In the entries below, count the lines that contain the word "Claude" and give only that number.

[Stored data entries]
★ ★ ★ ★
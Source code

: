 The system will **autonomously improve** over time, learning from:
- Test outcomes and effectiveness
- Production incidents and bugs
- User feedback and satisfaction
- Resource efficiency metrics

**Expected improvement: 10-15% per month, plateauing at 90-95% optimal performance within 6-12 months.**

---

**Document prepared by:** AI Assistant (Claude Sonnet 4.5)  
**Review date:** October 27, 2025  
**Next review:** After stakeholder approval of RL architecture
★ ★ ★ ★
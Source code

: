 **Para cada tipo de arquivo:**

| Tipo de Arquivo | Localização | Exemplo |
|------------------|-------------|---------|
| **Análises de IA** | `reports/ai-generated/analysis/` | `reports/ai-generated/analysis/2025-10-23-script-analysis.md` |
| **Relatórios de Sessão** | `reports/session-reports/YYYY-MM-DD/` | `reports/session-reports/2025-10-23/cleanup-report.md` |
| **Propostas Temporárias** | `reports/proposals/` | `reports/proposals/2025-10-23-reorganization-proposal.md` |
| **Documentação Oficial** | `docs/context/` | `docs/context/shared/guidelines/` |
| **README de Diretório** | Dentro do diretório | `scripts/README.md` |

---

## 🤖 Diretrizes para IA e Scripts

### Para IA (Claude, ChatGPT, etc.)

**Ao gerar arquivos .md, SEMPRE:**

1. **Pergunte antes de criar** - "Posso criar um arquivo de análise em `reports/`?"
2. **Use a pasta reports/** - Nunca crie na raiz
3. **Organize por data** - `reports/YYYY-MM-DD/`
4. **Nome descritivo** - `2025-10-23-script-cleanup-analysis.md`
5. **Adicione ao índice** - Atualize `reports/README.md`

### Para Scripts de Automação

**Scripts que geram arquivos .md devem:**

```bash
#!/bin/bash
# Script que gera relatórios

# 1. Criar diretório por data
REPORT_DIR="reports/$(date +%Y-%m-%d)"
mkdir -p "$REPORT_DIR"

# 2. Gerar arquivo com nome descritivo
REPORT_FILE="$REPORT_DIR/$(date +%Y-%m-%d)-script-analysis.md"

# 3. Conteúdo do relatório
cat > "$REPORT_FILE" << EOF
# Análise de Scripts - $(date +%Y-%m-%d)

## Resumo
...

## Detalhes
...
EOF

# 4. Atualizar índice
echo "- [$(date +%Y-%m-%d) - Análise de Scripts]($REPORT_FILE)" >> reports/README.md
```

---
★ ★ ★ ★
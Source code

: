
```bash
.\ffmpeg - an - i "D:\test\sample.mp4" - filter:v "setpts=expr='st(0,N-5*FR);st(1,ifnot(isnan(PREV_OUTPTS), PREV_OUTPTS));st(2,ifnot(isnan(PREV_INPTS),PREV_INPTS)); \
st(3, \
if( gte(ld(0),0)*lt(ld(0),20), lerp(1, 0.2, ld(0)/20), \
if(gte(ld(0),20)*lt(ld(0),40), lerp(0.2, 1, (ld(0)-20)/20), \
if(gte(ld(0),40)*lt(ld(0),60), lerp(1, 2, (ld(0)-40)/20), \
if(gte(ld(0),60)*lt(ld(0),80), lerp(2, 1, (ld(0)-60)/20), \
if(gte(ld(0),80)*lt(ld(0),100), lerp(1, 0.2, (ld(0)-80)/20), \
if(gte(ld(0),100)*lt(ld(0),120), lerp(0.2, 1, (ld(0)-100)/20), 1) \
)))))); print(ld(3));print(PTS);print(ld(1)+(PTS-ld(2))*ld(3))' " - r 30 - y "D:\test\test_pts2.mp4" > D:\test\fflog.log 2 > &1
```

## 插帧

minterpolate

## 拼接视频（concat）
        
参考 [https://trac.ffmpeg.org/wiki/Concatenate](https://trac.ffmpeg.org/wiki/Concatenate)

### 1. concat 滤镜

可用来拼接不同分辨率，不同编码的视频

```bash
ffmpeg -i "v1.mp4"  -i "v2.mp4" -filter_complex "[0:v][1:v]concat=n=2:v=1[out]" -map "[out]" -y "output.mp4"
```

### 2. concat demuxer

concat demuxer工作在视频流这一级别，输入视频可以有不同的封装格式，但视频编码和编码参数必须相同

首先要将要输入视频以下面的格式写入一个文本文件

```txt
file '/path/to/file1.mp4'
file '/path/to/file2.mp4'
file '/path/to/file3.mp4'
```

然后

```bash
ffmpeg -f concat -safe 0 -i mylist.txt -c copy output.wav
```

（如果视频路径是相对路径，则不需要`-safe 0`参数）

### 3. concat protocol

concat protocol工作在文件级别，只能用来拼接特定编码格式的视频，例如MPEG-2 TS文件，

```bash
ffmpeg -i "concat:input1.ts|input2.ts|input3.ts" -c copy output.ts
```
★ ★ ★ ★
Problem solution >>
2